#### [Work instructions]
Every line below that has the string "without" needs to be copied.

(Data excerpts)
%%
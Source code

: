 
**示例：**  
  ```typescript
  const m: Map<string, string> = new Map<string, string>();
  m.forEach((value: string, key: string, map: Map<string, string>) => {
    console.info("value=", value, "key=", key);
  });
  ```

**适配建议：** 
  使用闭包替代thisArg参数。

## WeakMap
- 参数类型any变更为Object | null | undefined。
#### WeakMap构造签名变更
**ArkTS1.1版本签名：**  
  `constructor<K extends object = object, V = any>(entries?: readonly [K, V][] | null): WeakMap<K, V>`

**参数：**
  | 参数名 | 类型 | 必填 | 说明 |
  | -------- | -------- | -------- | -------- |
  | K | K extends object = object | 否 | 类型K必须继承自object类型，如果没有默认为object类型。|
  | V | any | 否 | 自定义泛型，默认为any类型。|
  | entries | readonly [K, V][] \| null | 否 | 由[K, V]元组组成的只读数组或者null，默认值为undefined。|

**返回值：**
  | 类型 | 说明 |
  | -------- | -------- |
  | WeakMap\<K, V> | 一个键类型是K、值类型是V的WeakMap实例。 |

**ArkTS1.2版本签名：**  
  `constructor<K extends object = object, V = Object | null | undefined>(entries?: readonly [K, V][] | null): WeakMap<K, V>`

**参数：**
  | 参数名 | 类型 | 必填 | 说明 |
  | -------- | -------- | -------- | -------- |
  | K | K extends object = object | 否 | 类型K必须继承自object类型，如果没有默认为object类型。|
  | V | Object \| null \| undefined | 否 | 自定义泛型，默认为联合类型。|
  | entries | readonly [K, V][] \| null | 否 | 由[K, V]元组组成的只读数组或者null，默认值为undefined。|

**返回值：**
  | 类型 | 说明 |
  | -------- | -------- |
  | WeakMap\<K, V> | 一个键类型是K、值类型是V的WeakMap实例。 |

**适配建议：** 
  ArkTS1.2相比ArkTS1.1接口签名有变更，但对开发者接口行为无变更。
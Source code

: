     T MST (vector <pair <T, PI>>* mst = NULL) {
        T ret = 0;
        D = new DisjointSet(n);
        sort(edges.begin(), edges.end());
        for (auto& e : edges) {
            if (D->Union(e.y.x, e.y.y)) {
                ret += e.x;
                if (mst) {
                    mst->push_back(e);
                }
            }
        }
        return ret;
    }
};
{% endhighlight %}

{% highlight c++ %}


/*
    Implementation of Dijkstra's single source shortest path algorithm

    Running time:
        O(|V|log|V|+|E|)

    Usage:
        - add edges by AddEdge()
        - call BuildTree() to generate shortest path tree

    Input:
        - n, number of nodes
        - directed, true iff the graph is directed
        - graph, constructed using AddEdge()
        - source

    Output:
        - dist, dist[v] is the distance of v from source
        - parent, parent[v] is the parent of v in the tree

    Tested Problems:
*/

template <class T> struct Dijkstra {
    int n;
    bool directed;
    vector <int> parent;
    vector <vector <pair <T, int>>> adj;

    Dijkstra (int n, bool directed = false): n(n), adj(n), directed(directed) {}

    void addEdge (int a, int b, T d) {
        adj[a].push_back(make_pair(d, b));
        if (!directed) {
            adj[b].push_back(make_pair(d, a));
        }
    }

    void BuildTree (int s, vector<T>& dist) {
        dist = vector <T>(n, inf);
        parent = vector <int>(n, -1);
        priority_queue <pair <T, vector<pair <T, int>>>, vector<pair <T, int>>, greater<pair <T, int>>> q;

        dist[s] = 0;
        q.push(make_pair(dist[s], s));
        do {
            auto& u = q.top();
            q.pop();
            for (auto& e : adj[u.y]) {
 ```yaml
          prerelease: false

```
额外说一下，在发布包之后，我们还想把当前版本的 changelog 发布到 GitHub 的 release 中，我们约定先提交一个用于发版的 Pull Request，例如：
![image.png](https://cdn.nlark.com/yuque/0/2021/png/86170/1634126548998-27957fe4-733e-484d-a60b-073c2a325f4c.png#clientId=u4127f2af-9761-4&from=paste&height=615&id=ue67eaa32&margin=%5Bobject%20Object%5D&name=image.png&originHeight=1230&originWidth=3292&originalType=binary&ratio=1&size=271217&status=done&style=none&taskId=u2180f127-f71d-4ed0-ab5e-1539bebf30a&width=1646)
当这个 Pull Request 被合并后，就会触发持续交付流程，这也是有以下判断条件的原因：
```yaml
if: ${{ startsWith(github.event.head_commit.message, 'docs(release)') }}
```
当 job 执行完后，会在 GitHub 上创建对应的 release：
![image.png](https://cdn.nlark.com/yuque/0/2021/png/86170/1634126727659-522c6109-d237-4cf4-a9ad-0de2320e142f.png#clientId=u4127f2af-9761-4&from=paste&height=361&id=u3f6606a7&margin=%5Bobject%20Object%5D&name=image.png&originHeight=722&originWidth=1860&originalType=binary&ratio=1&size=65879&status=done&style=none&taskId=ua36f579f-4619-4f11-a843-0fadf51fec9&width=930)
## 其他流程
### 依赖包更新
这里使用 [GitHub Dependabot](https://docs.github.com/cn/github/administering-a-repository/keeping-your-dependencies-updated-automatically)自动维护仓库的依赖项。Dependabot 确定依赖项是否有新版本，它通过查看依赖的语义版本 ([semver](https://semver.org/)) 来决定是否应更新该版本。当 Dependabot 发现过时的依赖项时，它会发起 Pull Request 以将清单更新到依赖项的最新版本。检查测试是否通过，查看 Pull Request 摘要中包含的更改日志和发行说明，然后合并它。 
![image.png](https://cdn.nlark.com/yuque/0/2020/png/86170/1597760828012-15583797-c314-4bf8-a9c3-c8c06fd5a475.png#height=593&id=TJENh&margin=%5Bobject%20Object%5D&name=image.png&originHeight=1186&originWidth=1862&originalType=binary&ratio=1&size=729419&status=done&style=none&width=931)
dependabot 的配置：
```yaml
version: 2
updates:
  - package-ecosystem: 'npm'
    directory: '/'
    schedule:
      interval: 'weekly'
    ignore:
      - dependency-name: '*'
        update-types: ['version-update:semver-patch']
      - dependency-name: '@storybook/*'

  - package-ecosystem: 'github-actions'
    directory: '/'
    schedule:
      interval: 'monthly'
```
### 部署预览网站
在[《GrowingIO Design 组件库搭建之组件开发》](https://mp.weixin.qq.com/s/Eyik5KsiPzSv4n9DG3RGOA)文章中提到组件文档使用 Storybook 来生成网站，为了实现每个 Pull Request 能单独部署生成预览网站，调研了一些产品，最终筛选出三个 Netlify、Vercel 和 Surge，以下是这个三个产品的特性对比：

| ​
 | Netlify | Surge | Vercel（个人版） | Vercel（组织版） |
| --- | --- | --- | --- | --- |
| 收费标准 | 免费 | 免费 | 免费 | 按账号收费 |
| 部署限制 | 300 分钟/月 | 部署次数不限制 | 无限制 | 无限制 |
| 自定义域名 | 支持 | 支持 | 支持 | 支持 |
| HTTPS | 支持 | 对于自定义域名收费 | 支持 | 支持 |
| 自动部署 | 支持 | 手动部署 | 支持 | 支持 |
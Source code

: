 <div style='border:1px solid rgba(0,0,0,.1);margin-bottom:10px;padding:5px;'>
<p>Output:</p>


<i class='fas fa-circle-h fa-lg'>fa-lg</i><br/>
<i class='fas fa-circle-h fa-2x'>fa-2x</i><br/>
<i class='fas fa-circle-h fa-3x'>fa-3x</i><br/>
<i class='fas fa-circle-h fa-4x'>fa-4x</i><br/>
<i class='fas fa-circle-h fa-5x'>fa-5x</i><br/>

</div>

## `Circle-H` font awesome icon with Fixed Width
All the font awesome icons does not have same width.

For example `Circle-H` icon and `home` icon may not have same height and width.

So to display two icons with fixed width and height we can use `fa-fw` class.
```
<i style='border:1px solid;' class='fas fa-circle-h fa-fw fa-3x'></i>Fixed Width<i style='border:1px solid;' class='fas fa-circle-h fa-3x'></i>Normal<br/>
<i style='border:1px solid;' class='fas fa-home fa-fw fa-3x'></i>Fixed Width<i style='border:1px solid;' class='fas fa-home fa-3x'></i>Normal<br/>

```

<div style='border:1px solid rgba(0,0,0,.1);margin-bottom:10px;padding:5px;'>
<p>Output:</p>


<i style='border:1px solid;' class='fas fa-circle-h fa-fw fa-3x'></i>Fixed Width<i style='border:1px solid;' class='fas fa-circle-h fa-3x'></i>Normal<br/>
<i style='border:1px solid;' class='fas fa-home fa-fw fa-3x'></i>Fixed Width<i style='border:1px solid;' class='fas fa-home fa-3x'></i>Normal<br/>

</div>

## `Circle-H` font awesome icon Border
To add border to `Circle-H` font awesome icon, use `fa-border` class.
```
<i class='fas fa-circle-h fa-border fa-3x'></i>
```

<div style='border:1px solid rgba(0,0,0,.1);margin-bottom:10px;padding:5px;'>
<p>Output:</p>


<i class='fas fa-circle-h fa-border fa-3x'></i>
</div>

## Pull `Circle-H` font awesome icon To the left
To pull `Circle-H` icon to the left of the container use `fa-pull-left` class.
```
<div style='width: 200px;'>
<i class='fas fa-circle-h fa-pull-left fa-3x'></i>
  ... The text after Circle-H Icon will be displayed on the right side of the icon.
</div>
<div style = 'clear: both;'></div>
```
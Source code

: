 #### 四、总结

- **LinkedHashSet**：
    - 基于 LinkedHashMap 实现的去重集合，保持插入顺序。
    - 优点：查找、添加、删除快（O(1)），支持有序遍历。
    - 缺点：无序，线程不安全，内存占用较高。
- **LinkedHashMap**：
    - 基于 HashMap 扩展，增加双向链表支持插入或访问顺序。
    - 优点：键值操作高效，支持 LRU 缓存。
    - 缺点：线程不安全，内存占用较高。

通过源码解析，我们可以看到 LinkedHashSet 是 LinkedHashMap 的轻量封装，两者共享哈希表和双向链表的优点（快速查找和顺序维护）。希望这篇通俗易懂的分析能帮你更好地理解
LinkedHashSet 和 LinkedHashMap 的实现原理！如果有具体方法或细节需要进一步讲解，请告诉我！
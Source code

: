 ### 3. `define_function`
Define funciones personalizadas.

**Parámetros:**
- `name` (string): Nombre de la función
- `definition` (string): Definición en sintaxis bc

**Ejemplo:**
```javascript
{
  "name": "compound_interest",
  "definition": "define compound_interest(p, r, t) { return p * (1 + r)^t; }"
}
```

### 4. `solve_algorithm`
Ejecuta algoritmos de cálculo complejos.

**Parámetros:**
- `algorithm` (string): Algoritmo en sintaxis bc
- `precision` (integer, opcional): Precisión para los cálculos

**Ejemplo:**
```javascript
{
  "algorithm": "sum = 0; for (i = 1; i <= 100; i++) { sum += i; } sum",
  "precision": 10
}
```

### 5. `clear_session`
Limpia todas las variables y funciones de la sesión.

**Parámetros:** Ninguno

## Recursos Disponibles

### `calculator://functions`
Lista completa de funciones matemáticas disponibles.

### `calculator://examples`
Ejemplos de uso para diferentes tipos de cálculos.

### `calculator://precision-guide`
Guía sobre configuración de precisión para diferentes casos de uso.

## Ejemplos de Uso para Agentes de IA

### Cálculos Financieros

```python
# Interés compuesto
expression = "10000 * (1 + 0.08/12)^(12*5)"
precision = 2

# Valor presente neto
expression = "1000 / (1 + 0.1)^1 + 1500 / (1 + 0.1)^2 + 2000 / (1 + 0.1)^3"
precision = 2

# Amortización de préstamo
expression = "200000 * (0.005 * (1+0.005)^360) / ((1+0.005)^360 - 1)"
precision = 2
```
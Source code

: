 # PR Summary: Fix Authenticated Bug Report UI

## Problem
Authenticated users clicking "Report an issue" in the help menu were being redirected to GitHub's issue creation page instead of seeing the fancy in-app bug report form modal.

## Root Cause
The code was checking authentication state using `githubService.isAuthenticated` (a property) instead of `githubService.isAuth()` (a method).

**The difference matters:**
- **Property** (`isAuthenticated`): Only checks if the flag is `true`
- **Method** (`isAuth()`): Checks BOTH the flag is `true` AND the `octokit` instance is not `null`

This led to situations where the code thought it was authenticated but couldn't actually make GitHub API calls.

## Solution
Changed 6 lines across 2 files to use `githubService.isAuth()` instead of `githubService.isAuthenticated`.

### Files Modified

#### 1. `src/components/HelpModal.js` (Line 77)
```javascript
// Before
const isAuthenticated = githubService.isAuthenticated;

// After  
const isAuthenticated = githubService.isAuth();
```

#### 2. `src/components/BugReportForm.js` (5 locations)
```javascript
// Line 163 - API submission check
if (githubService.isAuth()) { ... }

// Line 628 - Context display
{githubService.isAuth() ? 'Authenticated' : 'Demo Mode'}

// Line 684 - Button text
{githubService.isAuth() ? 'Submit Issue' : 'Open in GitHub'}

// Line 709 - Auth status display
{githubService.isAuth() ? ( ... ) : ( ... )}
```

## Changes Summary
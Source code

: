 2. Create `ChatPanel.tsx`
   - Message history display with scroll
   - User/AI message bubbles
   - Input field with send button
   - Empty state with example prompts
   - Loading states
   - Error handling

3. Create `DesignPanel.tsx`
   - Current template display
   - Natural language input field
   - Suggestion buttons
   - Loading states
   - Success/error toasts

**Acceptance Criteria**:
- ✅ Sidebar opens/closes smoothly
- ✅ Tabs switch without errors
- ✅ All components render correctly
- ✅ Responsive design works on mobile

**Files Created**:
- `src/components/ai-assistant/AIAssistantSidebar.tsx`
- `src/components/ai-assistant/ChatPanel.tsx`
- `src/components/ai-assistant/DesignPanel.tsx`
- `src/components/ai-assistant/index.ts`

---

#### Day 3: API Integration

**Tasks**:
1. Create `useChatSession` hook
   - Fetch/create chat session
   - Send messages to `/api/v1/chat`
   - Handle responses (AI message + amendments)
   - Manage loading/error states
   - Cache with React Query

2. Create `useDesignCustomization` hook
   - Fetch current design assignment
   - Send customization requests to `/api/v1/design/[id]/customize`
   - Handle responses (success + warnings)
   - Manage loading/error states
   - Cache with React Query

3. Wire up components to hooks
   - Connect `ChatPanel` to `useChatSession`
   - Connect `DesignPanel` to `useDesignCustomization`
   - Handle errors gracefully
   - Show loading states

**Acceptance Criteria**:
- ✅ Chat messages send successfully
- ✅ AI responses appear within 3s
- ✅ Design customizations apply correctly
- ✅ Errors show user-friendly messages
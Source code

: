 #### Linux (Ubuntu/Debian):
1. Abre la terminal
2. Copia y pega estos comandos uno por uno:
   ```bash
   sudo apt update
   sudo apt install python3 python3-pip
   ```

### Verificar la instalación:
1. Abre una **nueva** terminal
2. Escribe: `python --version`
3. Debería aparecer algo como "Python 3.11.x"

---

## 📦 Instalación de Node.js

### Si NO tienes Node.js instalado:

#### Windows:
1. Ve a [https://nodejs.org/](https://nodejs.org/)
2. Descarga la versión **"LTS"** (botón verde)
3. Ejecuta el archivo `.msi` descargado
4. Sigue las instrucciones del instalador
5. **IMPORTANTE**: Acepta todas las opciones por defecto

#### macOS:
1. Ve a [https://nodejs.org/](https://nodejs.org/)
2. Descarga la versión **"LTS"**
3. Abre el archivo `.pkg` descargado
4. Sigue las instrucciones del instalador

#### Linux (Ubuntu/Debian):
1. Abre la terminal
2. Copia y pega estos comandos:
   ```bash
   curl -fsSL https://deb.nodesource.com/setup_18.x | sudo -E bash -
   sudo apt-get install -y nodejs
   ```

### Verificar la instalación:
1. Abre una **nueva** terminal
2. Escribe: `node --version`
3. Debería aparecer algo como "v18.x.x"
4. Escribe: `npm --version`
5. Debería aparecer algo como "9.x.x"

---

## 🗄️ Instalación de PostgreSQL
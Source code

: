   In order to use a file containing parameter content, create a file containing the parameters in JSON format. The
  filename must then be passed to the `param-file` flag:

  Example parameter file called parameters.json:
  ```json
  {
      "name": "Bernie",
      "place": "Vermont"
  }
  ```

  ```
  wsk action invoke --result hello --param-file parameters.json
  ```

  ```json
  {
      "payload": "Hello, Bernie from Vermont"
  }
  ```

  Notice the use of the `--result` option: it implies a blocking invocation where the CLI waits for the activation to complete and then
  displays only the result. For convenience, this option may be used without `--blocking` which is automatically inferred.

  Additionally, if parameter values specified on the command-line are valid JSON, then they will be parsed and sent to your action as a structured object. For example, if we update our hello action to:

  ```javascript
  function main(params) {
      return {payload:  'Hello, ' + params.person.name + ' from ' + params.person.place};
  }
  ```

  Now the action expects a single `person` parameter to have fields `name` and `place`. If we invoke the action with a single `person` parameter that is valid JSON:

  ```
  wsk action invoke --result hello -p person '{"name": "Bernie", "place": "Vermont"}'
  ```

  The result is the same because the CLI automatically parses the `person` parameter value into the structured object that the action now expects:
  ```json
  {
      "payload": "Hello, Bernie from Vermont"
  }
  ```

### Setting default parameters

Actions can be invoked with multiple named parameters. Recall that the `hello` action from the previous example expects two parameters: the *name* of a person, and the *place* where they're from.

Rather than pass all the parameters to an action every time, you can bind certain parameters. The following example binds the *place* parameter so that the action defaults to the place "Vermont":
%%
#### [Task response]
- ✅ Tabs switch without errors
  displays only the result. For convenience, this option may be used without `--blocking` which is automatically inferred.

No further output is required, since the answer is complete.